Seattle-based Adaptive, a Fred Hutchinson Cancer Research Center spinout, acquired South San Francisco-based Sequenta for an undisclosed amount, and said that Adaptive CEO Chad Robins would remain as CEO. In addition, Sequenta CEO Tom Willis and CSO Malek Faham will join the senior leadership team and report to Robins.
Robins told GenomeWeb that the company will continue to operate out of Adaptive's Seattle laboratory, which will serve as company headquarters, and Sequenta's South San Francisco facility.
Acquiring Sequenta and bringing in the additional resources and technology will "accelerate the speed at which we can bring new tests to market," Robins said.
Currently, Adaptive offers a proprietary research-use only kit for sequencing T cell and B cell receptors called ImmunoSeq, as well as a clinical sequencing service, ClonoSeq, which assesses minimal residual disease in patients with T cell and B cell malignancies. Sequenta, meantime, offers its own clinical test, ClonoSight, which uses proprietary technology to target immune cells and measure MRD in leukemia and lymphoma patients.

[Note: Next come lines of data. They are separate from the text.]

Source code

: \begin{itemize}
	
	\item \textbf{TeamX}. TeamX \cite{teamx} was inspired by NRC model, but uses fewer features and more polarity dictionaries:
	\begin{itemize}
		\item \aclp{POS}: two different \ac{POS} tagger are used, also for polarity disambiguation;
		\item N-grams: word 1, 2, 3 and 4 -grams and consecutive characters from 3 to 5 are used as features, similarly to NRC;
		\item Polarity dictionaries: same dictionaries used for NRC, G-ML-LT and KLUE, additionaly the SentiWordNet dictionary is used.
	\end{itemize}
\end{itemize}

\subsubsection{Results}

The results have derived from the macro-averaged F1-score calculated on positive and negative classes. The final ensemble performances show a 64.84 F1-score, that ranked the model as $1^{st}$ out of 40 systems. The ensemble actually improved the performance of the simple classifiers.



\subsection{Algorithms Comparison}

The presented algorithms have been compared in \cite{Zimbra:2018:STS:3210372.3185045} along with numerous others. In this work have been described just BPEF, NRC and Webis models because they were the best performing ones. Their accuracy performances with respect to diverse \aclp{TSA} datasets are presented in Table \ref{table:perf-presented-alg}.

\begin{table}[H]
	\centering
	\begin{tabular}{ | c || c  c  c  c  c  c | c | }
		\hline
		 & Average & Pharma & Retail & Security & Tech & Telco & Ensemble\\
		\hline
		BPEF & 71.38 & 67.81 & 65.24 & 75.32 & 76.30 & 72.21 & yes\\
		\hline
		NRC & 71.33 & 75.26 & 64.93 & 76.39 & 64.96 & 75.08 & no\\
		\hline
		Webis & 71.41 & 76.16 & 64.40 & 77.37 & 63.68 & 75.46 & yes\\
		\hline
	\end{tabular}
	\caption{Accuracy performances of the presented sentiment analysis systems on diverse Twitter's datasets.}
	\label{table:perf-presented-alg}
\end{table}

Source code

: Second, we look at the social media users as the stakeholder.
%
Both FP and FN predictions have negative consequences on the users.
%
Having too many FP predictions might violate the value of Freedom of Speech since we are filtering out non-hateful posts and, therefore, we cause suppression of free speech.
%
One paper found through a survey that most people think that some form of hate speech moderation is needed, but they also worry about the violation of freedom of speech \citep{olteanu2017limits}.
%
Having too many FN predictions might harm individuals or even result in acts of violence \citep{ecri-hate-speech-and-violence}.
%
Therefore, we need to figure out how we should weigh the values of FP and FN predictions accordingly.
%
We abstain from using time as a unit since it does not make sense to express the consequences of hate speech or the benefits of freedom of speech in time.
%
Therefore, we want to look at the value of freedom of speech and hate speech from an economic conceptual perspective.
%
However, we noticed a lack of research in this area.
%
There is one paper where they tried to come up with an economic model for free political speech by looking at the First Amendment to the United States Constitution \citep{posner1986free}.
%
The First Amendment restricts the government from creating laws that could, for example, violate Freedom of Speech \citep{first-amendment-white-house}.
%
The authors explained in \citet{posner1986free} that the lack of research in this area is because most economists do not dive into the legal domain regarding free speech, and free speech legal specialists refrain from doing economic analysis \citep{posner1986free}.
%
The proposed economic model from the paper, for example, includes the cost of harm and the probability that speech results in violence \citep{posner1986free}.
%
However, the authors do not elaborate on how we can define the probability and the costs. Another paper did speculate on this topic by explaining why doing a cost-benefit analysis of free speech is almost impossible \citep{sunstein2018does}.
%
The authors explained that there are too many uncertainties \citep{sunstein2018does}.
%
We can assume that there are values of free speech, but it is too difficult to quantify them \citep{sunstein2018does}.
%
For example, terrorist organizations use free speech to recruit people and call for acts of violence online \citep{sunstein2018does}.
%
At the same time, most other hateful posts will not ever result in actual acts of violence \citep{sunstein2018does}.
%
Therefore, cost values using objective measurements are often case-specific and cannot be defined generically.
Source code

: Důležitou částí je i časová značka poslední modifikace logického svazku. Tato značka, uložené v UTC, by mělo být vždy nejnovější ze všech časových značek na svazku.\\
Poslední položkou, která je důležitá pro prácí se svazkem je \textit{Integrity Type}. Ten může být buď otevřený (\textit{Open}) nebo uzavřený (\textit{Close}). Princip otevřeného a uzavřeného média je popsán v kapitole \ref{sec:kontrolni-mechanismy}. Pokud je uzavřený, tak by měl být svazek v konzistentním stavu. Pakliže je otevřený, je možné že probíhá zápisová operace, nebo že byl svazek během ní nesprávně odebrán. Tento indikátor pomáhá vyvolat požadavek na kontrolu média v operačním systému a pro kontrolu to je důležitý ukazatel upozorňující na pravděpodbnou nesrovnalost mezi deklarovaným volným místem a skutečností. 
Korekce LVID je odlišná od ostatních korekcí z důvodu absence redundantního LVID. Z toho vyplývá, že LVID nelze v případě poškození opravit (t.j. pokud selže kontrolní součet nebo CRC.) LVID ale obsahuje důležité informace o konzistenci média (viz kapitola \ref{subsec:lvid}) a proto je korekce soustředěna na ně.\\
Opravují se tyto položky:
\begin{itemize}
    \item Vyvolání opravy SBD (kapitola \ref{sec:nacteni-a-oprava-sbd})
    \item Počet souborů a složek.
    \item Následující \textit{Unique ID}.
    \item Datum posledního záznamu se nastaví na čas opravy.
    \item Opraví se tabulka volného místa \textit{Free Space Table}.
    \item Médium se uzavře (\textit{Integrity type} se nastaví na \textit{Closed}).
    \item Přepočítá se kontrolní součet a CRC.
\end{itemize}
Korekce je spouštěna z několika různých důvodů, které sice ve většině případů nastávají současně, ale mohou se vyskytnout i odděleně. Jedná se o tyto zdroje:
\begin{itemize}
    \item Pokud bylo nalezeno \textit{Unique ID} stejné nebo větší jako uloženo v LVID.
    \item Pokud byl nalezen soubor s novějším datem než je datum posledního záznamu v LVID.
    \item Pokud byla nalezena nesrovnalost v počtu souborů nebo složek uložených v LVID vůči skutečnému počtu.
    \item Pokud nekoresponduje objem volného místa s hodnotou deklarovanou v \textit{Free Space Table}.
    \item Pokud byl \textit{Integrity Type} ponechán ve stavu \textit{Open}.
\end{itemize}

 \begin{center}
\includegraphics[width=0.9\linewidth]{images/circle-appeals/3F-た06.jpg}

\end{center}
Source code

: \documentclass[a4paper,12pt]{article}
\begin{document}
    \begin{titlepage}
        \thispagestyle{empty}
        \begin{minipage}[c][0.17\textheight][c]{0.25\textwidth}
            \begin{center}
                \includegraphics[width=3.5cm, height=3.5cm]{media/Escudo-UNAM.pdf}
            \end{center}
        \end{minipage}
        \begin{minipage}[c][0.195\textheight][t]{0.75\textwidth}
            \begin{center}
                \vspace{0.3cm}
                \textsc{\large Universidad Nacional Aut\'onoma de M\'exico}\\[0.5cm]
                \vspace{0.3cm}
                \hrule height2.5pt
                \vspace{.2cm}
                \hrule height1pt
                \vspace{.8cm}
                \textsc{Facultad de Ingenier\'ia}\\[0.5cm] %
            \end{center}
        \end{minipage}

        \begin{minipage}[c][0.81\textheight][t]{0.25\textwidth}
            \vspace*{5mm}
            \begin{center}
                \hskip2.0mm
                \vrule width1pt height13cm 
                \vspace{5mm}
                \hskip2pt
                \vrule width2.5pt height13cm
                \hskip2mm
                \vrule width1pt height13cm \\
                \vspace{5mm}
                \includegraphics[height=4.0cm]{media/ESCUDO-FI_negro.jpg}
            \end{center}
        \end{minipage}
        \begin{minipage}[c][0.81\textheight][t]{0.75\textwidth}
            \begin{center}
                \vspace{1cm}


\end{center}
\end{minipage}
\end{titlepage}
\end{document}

Robins said that following the acquisition, all current tests would continue to be offered for some time, but that ultimately, "the hope is that we can eventually have a super assay that combines great elements of both technologies."
He noted that while there is some overlap between the two companies, there are also a number of differences.
For instance, he said that Adaptive is a "platform company" that has thus far been primarily focused on the research market, while Sequenta has "focused more vertically in applying the technology to monitor MRD for blood cancers." While Adaptive also has an assay for MRD monitoring in blood cancers, Sequenta is "further along in the commercialization of that test, and we're looking to incorporate it into our portfolio."
Adaptive is currently assessing how the two companies' offerings will be incorporated and what elements will be combined.
Adaptive is also developing an assay for solid tumors, TILseq, which will evaluate tumor infiltrating lymphocytes to better stage cancers and to predict which patients will respond to cancer immunotherapy. The TILseq assay is "a very high priority for the company," Robins said, adding that he thinks that eventually all cancer patients will be screened for whether or not they will be a good candidate for immunotherapy, and TILseq is an assay that is designed to do just that.
In addition, TILseq will also serve as a prognosis test to "better stage cancer patients for more accurate treatment decisions," he said.
Last November, Sequenta struck a deal with Illumina to commercialize an in vitro diagnostic kit based on Sequenta's MRD detection and quantification technology, which will be carried over in the acquisition. Robins said that aside from continuing the current agreement, Adaptive is interested in building on its relationship with Illumina to develop "other IVD kits for other indications, including solid tumors in cancer, and beyond, into autoimmune disorders and infectious diseases."
Illumina declined to comment on the acquisition and how it would impact its relationship with the companies.
Adaptive has also gained access to technology Sequenta acquired from another immune sequencing company, iRepertoire, a spinout of the HudsonAlpha Institue of Biotechnology. Sequenta licensed the rights to IP iRepertoire holds related to methods for immune cell sequencing for MRD testing.
The acquisition significantly consolidated the immune sequencing market, as Adaptive and Sequenta were two of only a handful of companies in the nascent but rapidly growing space.
iRepertoire will also compete with Adaptive, and this week announced that it would start offering immune sequencing services through HudsonAlpha's CLIA-certified sequencing center. The company also launched iRock, an automated sample prep product for creating immune repertoire NGS libraries. It has also been developing D50, a sequencing assay for measuring immune diversity. Another potential competitor is Atreca, a San Carlos, Calif.-based immunosequencing firm spun out of Stanford University that struck an agreement with Janssen Biotech and Johnson & Johnson Innovation to apply its Immune Repertoire Capture system to studies of autoimmune disease.